The past several weeks have been trying ones on one of the construction projects at my hospital.  The contractor has subs going steadily with plumbing, electrical, gyp board, sheet metal, insulation all occurring in various places on the job site.  There is time dedicated to clean up the work area, but they always seem to be behind the curb.  The past few weeks they have upped their housekeeping game with dedicated laborers focused on housekeeping, as well as each sub dedicating someone to cleanup.  It’s making a difference, but the difference has been small compared to the level of effort.  We had a discussion today about safety, cleanliness, etc.  In fact, we’ve had several of these discussions recently.  
Let me rewind a little bit.

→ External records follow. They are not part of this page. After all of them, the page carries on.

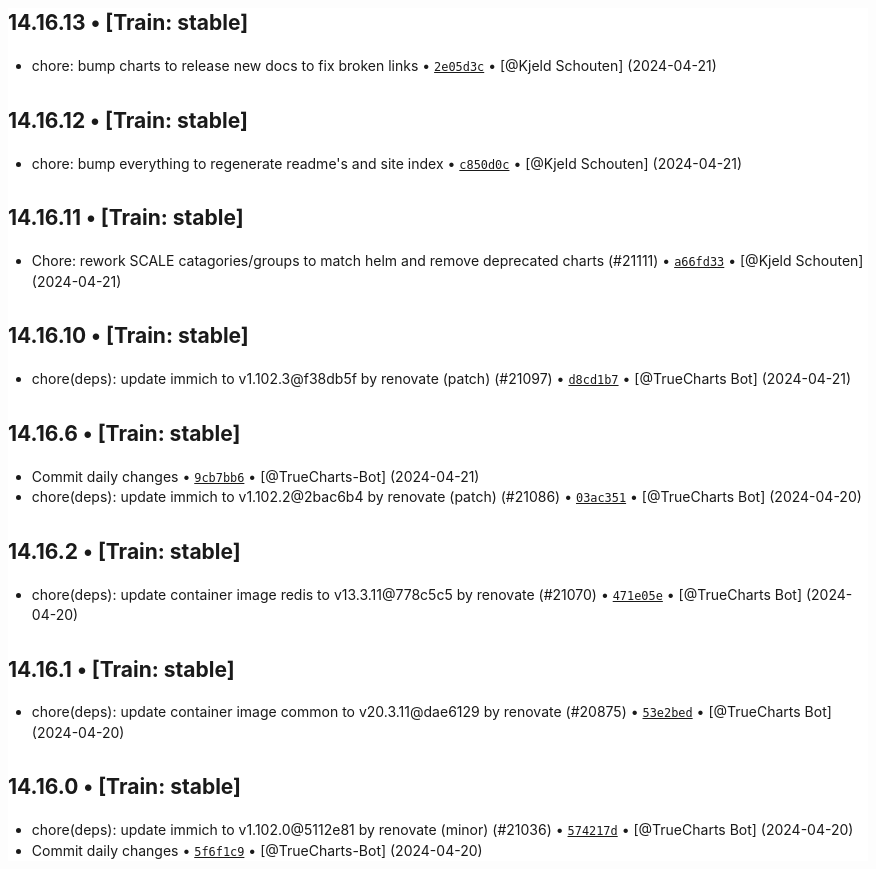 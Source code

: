## 14.16.13 • [Train: stable]

- chore: bump charts to release new docs to fix broken links • [`2e05d3c`](https://github.com/trueforge-org/truecharts/commit/2e05d3ccd87b00109f963c13817e3447bd123563) • [@Kjeld Schouten] (2024-04-21)

## 14.16.12 • [Train: stable]

- chore: bump everything to regenerate readme&#39;s and site index • [`c850d0c`](https://github.com/trueforge-org/truecharts/commit/c850d0cfb31f34e07152f112b972241d1781debc) • [@Kjeld Schouten] (2024-04-21)

## 14.16.11 • [Train: stable]

- Chore: rework SCALE catagories/groups to match helm and remove deprecated charts (#21111) • [`a66fd33`](https://github.com/trueforge-org/truecharts/commit/a66fd3357bcce17e7f21716949d7e5513b189061) • [@Kjeld Schouten] (2024-04-21)

## 14.16.10 • [Train: stable]

- chore(deps): update immich to v1.102.3@f38db5f by renovate (patch) (#21097) • [`d8cd1b7`](https://github.com/trueforge-org/truecharts/commit/d8cd1b7c004a440700a9525f661ffdb31181e094) • [@TrueCharts Bot] (2024-04-21)

## 14.16.6 • [Train: stable]

- Commit daily changes • [`9cb7bb6`](https://github.com/trueforge-org/truecharts/commit/9cb7bb6e6fdb99ac9a846ecf3333e05582bb3691) • [@TrueCharts-Bot] (2024-04-21)
- chore(deps): update immich to v1.102.2@2bac6b4 by renovate (patch) (#21086) • [`03ac351`](https://github.com/trueforge-org/truecharts/commit/03ac351a77b93cc9d1a27c7539ba7fa84683ed97) • [@TrueCharts Bot] (2024-04-20)

## 14.16.2 • [Train: stable]

- chore(deps): update container image redis to v13.3.11@778c5c5 by renovate (#21070) • [`471e05e`](https://github.com/trueforge-org/truecharts/commit/471e05e7a2454362f6b2fcdbeec07cb5bde6de84) • [@TrueCharts Bot] (2024-04-20)

## 14.16.1 • [Train: stable]

- chore(deps): update container image common to v20.3.11@dae6129 by renovate (#20875) • [`53e2bed`](https://github.com/trueforge-org/truecharts/commit/53e2bed79fb73bb5e6334edafb90af207aa3fb35) • [@TrueCharts Bot] (2024-04-20)

## 14.16.0 • [Train: stable]

- chore(deps): update immich to v1.102.0@5112e81 by renovate (minor) (#21036) • [`574217d`](https://github.com/trueforge-org/truecharts/commit/574217d0d19d5992374933f1e54b6ef5bdf0da2c) • [@TrueCharts Bot] (2024-04-20)
- Commit daily changes • [`5f6f1c9`](https://github.com/trueforge-org/truecharts/commit/5f6f1c96b4e8011db5c39a38330035cfc0d2ccd1) • [@TrueCharts-Bot] (2024-04-20)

In order to reduce the impact on the hospital, the contractor removed a window on each floor early on in the project.  This allowed demolition debris to be removed from the floor, without sharing a path with patients or staff.  It also allows materials to be brought in, again without interfering with the hospital’s flow.  Great idea!  This results in an overall smaller effect of the construction project, and reduces the chances for construction related infections.  We’re now at a stage in the project where the vast majority of demolition is complete and many items have been brought in for installation.  The removal of the windows has served its purpose.  
Move forward back to where we are- construction moving along, yet housekeeping remaining a problem.  The meetings today had a few new faces as some upper management from the contractor were in attendance as they were on site to survey progress.  Housekeeping efforts came up in the meeting.  In the ensuing discussion, an alternate perspective was offered.  Our problem with housekeeping is not a housekeeping problem at all, instead it’s a logistics problem.  With the floor space taken up by stacks of gyp board, piles of ducts, bundles of conduit, boxes of insulation, and other construction materials the work space is overly congested.  This impacts housekeeping as well as the ability to work unimpeded.  The problem isn’t with the housekeeping, it’s with the logistics planning.  In seeking to reduce the effects on the hospital by advance staging supplies through a removed window, an unintended consequence was created.  Too many items were brought in, this manifested itself as a housekeeping problem.  Instead of being the root-cause however, the poor housekeeping was a symptom of the logistics planning not fully considering the impact that lots of materials has in a limited space.  
The contractor is now considering what changes they need to make in material staging and storage in order to address their housekeeping struggles.  We’ll see what they can figure out.
Sometimes a fresh perspective can make quite a difference.  Other times experience gives the edge needed.  Good ideas sometimes can have unintended consequences, and being able to properly identify the root cause is the surest way to a timely resolution.